Pres. Sargsyan, using more circumspect language than the Prosecutor General, told the lawyers’ conclave: “The international recognition and condemnation of the Armenian Genocide, and elimination of its consequences will always remain a salient issue. As long as the Armenian State is in existence, all efforts to deny and send into oblivion this historical reality will be doomed. This greatest crime against humanity must be recognized and condemned once and for all, and first of all, by Turkey itself.”
In keeping with the government’s new policy orientation, Constitutional Court President Gagik Haroutyunyan announced that a special committee will be formed to prepare the legal documentation necessary for the pursuit of Armenian Genocide claims.
At the conclusion of the conference, the participants issued a joint statement asserting that the priority for Armenian lawyers is not proving the self-evident facts of the Genocide, but preparing a comprehensive legal document “to remedy the consequences of the Armenian Genocide.”
This is a welcome development in terms of arriving at a consensus between the Armenian government and the Diaspora on the objectives to be pursued for the 100th anniversary of the Armenian Genocide.
However, in order to move beyond mere emotionally inspiring statements, the Armenian leaders must take two immediate steps:
1) Withdraw the Armenian government’s signature from the counter-productive Armenia-Turkey Protocols. On the eve of the Genocide Centennial, it would be inconceivable to move forward with fruitless efforts to improve relations with Turkey, while preparing to file a lawsuit for restitution.
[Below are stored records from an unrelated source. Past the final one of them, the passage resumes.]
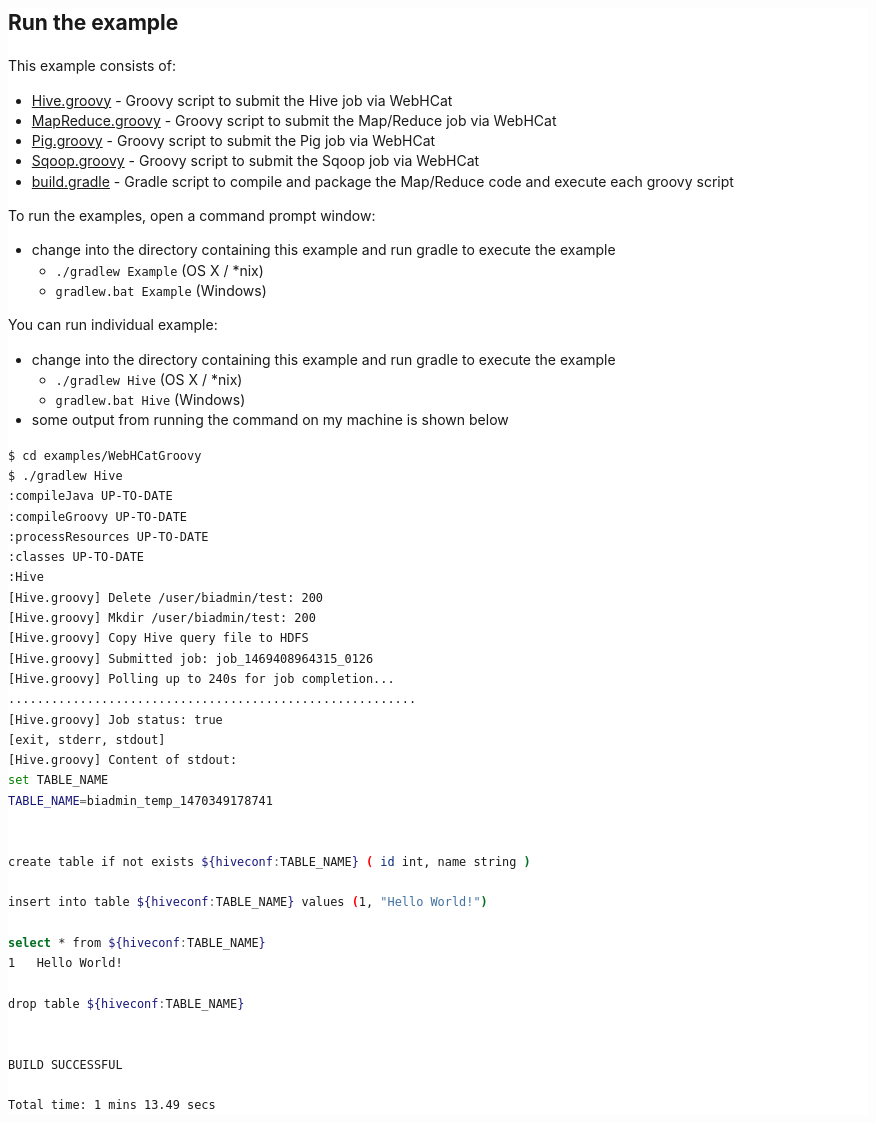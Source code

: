 ## Run the example

This example consists of:

- [Hive.groovy](./Hive.groovy) - Groovy script to submit the Hive job via WebHCat
- [MapReduce.groovy](./MapReduce.groovy) - Groovy script to submit the Map/Reduce job via WebHCat
- [Pig.groovy](./Pig.groovy) - Groovy script to submit the Pig job via WebHCat
- [Sqoop.groovy](./Sqoop.groovy) - Groovy script to submit the Sqoop job via WebHCat
- [build.gradle](./build.gradle) - Gradle script to compile and package the Map/Reduce code and execute each groovy script 

To run the examples, open a command prompt window:

   - change into the directory containing this example and run gradle to execute the example
      - `./gradlew Example` (OS X / *nix)
      - `gradlew.bat Example` (Windows)

You can run individual example: 

   - change into the directory containing this example and run gradle to execute the example
      - `./gradlew Hive` (OS X / *nix)
      - `gradlew.bat Hive` (Windows)
   - some output from running the command on my machine is shown below 
   
```bash
$ cd examples/WebHCatGroovy
$ ./gradlew Hive
:compileJava UP-TO-DATE
:compileGroovy UP-TO-DATE
:processResources UP-TO-DATE
:classes UP-TO-DATE
:Hive
[Hive.groovy] Delete /user/biadmin/test: 200
[Hive.groovy] Mkdir /user/biadmin/test: 200
[Hive.groovy] Copy Hive query file to HDFS
[Hive.groovy] Submitted job: job_1469408964315_0126
[Hive.groovy] Polling up to 240s for job completion...
.........................................................
[Hive.groovy] Job status: true
[exit, stderr, stdout]
[Hive.groovy] Content of stdout:
set TABLE_NAME
TABLE_NAME=biadmin_temp_1470349178741


create table if not exists ${hiveconf:TABLE_NAME} ( id int, name string )

insert into table ${hiveconf:TABLE_NAME} values (1, "Hello World!")

select * from ${hiveconf:TABLE_NAME}
1	Hello World!

drop table ${hiveconf:TABLE_NAME}


BUILD SUCCESSFUL

Total time: 1 mins 13.49 secs
```

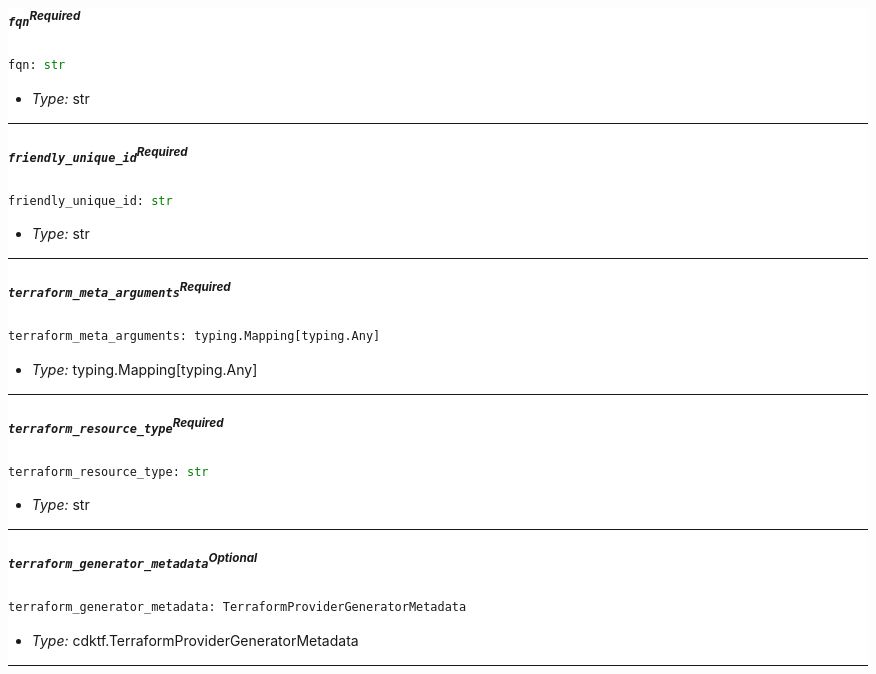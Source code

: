 ##### `fqn`<sup>Required</sup> <a name="fqn" id="@cdktf/provider-ionoscloud.loadbalancer.Loadbalancer.property.fqn"></a>

```python
fqn: str
```

- *Type:* str

---

##### `friendly_unique_id`<sup>Required</sup> <a name="friendly_unique_id" id="@cdktf/provider-ionoscloud.loadbalancer.Loadbalancer.property.friendlyUniqueId"></a>

```python
friendly_unique_id: str
```

- *Type:* str

---

##### `terraform_meta_arguments`<sup>Required</sup> <a name="terraform_meta_arguments" id="@cdktf/provider-ionoscloud.loadbalancer.Loadbalancer.property.terraformMetaArguments"></a>

```python
terraform_meta_arguments: typing.Mapping[typing.Any]
```

- *Type:* typing.Mapping[typing.Any]

---

##### `terraform_resource_type`<sup>Required</sup> <a name="terraform_resource_type" id="@cdktf/provider-ionoscloud.loadbalancer.Loadbalancer.property.terraformResourceType"></a>

```python
terraform_resource_type: str
```

- *Type:* str

---

##### `terraform_generator_metadata`<sup>Optional</sup> <a name="terraform_generator_metadata" id="@cdktf/provider-ionoscloud.loadbalancer.Loadbalancer.property.terraformGeneratorMetadata"></a>

```python
terraform_generator_metadata: TerraformProviderGeneratorMetadata
```

- *Type:* cdktf.TerraformProviderGeneratorMetadata

---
2) Form a team of international law experts to begin structuring the legal case against Turkey in the World Court and/or the European Court of Human Rights.
While skeptics may not take seriously the recent policy pronouncements of the Armenian authorities, the Turkish Foreign Ministry has no such doubts. Last week, Ankara denounced the Armenian territorial demands, announcing angrily that “nobody can dare to claim territory from Turkey!”